--- Records for the exercise Enclosed Below ---

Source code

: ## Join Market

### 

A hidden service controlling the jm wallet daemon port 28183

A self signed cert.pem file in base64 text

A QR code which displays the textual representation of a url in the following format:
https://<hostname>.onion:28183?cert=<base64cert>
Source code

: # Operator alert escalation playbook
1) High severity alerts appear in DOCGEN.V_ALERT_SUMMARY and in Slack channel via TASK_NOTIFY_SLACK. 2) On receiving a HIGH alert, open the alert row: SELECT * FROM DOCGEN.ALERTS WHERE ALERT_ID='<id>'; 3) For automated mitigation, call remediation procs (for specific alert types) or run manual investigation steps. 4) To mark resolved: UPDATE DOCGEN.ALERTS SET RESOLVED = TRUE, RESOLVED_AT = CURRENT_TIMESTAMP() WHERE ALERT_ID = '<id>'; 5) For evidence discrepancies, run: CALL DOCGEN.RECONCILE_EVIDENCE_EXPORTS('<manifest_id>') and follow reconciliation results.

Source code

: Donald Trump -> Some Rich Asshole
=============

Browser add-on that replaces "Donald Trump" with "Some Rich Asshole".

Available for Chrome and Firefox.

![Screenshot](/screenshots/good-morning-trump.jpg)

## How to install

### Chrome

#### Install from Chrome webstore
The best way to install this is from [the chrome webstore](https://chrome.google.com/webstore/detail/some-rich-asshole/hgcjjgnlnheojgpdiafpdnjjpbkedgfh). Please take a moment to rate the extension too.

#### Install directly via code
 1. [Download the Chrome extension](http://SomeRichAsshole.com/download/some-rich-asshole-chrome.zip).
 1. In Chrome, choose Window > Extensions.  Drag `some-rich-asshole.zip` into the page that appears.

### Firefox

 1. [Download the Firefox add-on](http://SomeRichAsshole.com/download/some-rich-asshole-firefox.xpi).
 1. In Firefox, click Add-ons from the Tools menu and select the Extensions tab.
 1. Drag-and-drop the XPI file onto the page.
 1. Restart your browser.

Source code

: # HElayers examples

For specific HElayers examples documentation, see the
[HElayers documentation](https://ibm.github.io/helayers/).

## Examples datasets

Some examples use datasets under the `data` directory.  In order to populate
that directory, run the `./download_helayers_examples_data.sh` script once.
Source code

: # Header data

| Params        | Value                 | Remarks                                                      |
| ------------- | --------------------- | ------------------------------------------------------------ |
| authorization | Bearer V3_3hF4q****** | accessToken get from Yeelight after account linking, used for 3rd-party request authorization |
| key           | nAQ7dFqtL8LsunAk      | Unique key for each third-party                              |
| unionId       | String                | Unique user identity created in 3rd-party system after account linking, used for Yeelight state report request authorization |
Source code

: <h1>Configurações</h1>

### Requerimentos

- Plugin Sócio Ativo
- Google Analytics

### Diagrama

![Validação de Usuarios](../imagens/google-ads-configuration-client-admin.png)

--- End of Enclosed Records for the exercise ---
--- Records for the exercise Enclosed Below ---

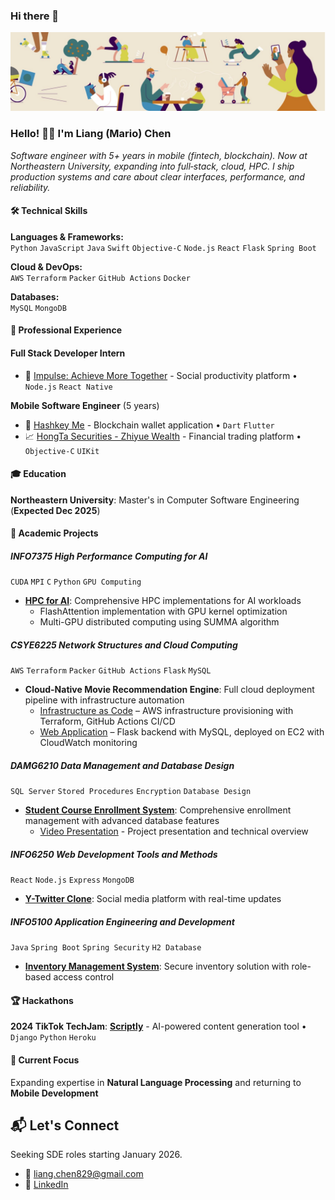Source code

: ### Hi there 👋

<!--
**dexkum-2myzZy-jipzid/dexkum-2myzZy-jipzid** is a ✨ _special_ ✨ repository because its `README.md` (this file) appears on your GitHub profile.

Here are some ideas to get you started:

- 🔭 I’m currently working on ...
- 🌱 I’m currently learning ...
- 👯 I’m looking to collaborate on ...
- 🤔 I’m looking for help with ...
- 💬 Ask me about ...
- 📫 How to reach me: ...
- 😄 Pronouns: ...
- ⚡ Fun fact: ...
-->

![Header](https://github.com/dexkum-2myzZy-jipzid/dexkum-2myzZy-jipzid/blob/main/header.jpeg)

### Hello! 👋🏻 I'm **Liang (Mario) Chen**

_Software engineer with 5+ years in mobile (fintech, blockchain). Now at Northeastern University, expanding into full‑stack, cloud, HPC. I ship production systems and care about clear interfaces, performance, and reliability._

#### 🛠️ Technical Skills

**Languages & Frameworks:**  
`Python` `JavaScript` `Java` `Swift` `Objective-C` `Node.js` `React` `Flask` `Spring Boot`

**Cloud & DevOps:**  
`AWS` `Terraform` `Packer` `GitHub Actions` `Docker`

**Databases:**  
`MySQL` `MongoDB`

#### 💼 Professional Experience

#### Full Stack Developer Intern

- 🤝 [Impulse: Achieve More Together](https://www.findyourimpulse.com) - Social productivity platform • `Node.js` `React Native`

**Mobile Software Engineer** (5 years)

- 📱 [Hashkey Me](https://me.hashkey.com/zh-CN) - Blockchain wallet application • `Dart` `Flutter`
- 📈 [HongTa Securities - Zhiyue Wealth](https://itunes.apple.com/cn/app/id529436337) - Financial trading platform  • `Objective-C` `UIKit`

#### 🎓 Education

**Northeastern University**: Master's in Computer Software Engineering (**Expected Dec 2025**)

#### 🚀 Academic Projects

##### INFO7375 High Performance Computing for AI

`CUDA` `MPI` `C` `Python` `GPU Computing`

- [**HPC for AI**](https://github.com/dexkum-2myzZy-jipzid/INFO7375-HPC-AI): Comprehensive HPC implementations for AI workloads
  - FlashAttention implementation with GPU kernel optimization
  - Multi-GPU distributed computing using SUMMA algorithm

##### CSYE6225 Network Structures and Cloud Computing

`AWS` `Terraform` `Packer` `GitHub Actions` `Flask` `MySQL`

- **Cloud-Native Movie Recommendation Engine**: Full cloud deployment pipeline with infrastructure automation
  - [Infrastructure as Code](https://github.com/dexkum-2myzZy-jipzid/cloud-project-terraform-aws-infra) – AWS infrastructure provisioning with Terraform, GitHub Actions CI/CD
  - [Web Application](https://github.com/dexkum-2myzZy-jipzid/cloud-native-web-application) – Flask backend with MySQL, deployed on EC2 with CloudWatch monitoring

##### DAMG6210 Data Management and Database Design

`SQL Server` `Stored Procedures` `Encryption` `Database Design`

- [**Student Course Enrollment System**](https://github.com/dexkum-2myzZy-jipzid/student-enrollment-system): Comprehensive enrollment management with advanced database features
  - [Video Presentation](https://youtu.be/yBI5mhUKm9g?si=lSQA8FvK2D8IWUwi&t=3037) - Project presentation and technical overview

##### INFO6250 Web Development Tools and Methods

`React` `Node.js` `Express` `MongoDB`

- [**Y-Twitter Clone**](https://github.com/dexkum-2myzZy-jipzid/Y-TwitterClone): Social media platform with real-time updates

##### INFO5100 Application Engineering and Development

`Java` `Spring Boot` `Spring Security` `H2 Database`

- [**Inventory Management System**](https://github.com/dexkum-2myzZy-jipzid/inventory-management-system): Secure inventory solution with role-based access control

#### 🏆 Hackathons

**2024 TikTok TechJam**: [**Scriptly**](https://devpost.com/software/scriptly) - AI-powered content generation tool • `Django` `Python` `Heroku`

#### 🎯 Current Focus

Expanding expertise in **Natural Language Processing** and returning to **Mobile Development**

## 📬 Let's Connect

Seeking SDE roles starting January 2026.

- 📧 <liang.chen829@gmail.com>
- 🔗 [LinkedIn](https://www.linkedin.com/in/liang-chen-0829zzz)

--- End of Enclosed Records for the exercise ---
--- Records for the exercise Enclosed Below ---

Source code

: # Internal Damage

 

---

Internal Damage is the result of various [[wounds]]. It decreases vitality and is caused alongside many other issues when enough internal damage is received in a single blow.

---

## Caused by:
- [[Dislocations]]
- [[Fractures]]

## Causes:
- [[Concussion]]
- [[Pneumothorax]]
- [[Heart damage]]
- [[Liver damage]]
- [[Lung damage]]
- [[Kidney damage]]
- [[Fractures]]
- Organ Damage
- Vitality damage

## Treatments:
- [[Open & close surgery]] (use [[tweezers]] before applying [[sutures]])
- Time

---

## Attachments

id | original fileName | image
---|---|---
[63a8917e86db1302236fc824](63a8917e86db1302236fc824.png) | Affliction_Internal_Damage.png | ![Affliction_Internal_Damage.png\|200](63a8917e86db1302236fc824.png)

--- End of Enclosed Records for the exercise ---

# Problem requirements:
Beginning with the line above that contains "The best way", copy each line exactly up to and including the line that contains "1. In Firefox, click", and go no further.

# Answer below:
The best way to install this is from [the chrome webstore](https://chrome.google.com/webstore/detail/some-rich-asshole/hgcjjgnlnheojgpdiafpdnjjpbkedgfh). Please take a moment to rate the extension too.

#### Install directly via code
 1. [Download the Chrome extension](http://SomeRichAsshole.com/download/some-rich-asshole-chrome.zip).
 1. In Chrome, choose Window > Extensions.  Drag `some-rich-asshole.zip` into the page that appears.

### Firefox

 1. [Download the Firefox add-on](http://SomeRichAsshole.com/download/some-rich-asshole-firefox.xpi).
 1. In Firefox, click Add-ons from the Tools menu and select the Extensions tab.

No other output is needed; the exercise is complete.